Talvez não seja por acaso que
João Evangelista, que escreveu em grego, e que tinha ligações estreitas com a
cidade de Éfeso (uma das sete cidades
citadas no início do Apocalipse), tenha escolhido a seguinte palavra para começar o
seu Evangelho: “en arché en ho Logos”, que significa justamente: “No Princípio
era o Logos” (Logos em latim é Verbo).
Não é necessário que João tenha
conhecido o pensamento de Heráclito de Éfeso para o ter feito, embora seja plenamente admissível
por se tratar de um homem culto (ou melhor, de um homem que se tornou culto, como o seu evangelho cheio de observações históricas e explicações de leis demonstra).
Importa notar, antes de tudo, que a mesma intuição que
guiou o pensamento de Heráclito enquadrou o prólogo de João ao evangelho.
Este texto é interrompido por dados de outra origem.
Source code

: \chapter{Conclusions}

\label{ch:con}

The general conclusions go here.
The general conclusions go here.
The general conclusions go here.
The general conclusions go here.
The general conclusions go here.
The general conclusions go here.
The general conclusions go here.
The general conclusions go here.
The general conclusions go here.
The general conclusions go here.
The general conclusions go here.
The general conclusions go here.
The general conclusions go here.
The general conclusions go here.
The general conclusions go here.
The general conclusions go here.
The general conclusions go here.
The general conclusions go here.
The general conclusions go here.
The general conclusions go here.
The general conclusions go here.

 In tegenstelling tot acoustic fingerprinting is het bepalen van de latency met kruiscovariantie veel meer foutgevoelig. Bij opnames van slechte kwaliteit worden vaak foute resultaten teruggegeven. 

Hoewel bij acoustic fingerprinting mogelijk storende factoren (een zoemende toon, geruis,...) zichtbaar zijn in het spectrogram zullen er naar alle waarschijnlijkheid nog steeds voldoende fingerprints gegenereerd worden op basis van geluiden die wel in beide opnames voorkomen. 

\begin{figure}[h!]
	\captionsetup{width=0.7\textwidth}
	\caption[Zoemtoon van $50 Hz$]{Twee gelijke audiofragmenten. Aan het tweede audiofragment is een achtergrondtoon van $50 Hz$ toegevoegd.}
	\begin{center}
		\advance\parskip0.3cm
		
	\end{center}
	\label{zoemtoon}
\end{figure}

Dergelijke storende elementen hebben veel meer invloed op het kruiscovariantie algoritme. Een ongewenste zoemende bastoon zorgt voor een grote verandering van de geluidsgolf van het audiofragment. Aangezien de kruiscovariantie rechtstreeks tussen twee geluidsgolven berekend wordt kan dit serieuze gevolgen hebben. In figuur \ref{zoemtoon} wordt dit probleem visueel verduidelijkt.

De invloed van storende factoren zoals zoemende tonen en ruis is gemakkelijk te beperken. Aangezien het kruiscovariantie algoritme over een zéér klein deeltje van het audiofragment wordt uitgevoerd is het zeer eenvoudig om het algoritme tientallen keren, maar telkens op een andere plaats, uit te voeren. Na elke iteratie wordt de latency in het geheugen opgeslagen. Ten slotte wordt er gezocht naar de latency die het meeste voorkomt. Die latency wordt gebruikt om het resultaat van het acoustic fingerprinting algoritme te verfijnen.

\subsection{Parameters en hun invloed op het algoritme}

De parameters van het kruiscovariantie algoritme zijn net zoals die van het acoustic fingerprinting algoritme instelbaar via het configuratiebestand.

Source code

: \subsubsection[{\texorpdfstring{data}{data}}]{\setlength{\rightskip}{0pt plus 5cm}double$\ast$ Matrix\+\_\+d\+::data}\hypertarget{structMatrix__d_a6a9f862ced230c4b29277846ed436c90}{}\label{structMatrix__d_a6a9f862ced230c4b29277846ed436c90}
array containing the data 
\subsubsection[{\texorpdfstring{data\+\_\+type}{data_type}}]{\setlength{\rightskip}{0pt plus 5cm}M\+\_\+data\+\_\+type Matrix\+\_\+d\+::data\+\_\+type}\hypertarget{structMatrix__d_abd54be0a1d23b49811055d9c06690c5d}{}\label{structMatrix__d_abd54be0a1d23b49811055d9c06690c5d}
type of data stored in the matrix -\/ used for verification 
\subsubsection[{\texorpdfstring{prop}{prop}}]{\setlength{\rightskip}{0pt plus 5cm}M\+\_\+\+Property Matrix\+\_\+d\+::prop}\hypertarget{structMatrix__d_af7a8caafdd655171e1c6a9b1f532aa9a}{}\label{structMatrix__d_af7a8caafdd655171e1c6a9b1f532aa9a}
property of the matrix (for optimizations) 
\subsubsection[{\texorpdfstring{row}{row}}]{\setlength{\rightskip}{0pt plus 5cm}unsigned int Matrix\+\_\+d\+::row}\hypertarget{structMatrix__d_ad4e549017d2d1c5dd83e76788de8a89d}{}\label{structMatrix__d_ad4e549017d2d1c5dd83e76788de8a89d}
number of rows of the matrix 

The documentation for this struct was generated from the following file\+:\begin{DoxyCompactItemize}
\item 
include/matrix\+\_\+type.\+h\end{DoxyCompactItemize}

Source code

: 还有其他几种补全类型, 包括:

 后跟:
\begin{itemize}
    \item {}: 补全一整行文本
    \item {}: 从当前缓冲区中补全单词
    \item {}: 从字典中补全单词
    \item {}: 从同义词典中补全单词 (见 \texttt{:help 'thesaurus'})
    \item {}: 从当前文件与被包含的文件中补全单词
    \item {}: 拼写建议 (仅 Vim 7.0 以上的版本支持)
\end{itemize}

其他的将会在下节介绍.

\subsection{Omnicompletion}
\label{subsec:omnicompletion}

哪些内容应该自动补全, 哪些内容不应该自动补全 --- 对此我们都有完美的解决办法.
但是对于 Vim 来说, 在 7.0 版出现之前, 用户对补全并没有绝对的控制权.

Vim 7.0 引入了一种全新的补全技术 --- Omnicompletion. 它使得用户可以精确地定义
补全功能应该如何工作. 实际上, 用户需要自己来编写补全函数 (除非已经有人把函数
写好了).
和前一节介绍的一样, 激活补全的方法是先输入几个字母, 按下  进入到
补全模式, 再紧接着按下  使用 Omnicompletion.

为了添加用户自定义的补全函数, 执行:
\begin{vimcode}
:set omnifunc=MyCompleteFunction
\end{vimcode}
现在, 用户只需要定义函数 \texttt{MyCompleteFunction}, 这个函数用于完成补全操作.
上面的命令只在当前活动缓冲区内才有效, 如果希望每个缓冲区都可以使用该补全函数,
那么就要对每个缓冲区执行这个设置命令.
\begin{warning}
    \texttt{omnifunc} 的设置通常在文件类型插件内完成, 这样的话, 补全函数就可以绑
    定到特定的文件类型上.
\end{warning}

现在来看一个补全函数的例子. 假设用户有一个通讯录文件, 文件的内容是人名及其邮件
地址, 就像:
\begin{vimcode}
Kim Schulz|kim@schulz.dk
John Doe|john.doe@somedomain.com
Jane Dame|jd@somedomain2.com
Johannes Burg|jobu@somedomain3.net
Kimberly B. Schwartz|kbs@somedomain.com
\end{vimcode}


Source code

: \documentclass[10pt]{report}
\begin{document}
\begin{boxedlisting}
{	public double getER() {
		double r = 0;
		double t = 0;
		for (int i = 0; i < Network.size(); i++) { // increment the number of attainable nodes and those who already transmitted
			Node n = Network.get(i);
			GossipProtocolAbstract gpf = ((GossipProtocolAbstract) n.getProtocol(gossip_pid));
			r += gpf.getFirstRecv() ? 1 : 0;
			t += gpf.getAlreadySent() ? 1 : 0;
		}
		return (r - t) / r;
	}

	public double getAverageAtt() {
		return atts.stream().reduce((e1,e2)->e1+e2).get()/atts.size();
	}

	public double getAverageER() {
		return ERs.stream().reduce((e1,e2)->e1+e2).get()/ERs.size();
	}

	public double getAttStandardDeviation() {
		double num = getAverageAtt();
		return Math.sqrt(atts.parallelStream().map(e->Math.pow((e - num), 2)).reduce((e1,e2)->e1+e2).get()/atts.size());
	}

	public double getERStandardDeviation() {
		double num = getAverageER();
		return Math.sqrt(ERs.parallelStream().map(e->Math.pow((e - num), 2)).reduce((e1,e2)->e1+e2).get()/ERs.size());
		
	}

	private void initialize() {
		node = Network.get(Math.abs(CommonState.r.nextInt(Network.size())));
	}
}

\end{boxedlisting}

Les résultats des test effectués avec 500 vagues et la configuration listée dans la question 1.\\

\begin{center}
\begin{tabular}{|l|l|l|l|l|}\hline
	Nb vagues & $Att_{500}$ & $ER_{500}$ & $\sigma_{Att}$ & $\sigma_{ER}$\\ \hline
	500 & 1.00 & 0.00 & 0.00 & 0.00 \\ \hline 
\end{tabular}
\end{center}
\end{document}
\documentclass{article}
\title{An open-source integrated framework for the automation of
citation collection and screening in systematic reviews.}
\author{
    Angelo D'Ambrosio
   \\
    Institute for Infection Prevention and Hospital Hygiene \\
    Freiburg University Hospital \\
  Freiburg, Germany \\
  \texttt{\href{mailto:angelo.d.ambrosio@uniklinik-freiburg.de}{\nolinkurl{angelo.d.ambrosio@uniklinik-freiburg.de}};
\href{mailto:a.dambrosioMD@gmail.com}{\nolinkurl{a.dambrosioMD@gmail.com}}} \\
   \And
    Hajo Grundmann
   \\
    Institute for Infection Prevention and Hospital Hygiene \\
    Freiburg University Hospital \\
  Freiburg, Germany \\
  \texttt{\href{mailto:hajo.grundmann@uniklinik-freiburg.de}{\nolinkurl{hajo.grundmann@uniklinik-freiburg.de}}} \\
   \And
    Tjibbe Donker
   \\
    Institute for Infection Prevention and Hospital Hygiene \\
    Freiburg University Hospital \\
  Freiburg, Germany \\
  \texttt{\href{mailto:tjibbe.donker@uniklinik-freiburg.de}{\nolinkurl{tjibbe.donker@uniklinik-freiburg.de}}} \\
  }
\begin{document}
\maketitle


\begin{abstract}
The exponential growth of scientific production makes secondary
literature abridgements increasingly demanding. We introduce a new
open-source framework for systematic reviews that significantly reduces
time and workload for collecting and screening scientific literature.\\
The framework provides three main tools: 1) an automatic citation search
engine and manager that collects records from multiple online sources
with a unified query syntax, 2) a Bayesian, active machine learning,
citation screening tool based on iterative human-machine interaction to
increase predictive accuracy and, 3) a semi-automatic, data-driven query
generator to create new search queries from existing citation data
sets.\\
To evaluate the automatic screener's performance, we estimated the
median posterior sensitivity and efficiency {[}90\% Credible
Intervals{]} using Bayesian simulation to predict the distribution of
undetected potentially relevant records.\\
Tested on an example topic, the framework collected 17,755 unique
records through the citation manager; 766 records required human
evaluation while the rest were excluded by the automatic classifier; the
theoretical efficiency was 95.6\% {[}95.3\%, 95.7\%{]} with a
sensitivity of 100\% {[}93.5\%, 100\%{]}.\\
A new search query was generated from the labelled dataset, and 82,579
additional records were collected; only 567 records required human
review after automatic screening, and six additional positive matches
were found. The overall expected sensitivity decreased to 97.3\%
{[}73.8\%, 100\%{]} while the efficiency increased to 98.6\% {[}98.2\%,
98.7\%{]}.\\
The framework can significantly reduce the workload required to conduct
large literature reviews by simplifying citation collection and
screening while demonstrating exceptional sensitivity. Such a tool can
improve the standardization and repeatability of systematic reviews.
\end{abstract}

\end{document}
Para Heráclito, se o Logos que
revela a Physis se manifesta no pensamento, que é o princípio essencial do
homem (ou seja, a sua arché), é forçoso concluir que o revelar-se da Physis
através do Logos não é uma mera façanha do pensamento, mas a própria estrutura
da realidade. Equivale, aproximadamente ao que o Evangelista diz quando afirma:
“O Verbo estava em Deus, e o Verbo era Deus”, ou seja, que o Logos que revela a
Physis, que para João é Theos (Deus), não é como que algo exterior ao Theos
(Deus), mas algo próprio ao Deus como tal, ou seja, o divino poder criador de
fazer com que as coisas venham ao mundo, passem a existir.
Assim sendo, o Logos é
colocado por Heráclito como o princípio de toda a realidade (e não apenas do
homem), em substituição à Physis, que passa a ser, ela própria, um algo que
surge e desaparece fenomenicamente através do Logos. Isto é uma revolução em
relação ao pensamento Jônico anterior, pois este se baseava na idéia de que uma
Physis imutável estava oculta em toda mudança ou fenômeno. Em termos práticos,
o que isto significa? Significa que, se o surgir e perecer eram antes
concebidos como fenômenos que diziam respeito apenas às coisas, não afetando à
Physis ou princípio oculto que há nelas, agora é a própria realidade oculta que
ora se torna manifesta, ora se oculta, neste incessante nascer e perecer das
coisas no mundo. Isto talvez corresponda à famosa sentença de João: “e o Logos
se fez carne e habitou entre nós”., com a única diferença que o Logos Divino só
se manifestou para João em Jesus, ao passo que o Logos do kosmo (mundo) se
manifesta para Heráclito no pensamento e nos fenômenos.